Reduced α-adrenoceptor responsiveness and enhanced baroreflex sensitivity in Cry-deficient mice lacking a biological clock

To reveal the role of clock genes in generating the circadian rhythm of baroreflexes, we continuously measured mean arterial pressure and baroreflex sensitivity in free-moving normal wild-type mice, and in Cry-deficient mice which lack a circadian rhythm, in constant darkness for 24 h. In wild-type mice the mean arterial pressure was higher at night than during the day, and was accompanied by a significantly enhanced baroreflex sensitivity of -13.6 +/- 0.8 at night compared with -9.7 +/- 0.7 beats min(-1) mmHg(-1) during the day (P < 0.001).

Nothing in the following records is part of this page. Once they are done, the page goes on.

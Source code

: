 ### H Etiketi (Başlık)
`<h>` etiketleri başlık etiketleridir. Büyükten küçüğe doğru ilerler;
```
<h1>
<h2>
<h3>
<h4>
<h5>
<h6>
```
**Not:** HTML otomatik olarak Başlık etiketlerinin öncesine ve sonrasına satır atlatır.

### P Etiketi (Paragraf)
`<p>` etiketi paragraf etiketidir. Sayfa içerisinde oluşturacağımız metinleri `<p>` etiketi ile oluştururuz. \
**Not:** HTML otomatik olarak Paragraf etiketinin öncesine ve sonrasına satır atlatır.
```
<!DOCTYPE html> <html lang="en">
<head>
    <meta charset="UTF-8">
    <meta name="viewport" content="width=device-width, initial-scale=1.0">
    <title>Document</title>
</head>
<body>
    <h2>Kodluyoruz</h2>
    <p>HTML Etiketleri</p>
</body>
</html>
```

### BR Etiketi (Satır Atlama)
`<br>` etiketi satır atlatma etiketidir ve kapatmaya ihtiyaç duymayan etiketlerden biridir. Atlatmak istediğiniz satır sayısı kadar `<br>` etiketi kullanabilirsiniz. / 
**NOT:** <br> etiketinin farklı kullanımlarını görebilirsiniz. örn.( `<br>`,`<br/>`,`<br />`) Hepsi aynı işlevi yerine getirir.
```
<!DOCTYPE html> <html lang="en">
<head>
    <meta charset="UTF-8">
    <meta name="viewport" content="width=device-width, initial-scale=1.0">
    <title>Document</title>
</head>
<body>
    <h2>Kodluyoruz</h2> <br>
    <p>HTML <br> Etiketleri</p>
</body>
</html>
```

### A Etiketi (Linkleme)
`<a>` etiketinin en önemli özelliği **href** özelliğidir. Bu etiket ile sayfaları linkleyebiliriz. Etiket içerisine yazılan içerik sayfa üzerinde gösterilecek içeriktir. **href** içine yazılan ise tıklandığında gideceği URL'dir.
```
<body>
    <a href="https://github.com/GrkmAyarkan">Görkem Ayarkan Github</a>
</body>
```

On the other hand, diurnal changes in arterial pressure disappeared in Cry-deficient mice with remarkably enhanced baroreflex sensitivity compared with wild-type mice (P < 0.001): -21.9 +/- 1.6 at night and -23.1 +/- 2.1 beats min(-1) mmHg(-1) during the day. Moreover, the mean arterial pressure response to 10 mu g kg(-1) of phenylephrine, an alpha(1)-adrenoceptor agonist, was severely suppressed in Cry-deficient mice regardless of time, while that for the wild-type mice was 10.1 +/- 1.9 mmHg in the night, significantly lower than 22.0 +/- 3.5 mmHg in the day (P < 0.01). These results suggest that CRY genes are involved in generating the circadian rhythm of baroreflex sensitivity, partially by regulating alpha(1)-adrenoceptor-mediated vasoconstriction in peripheral vessels.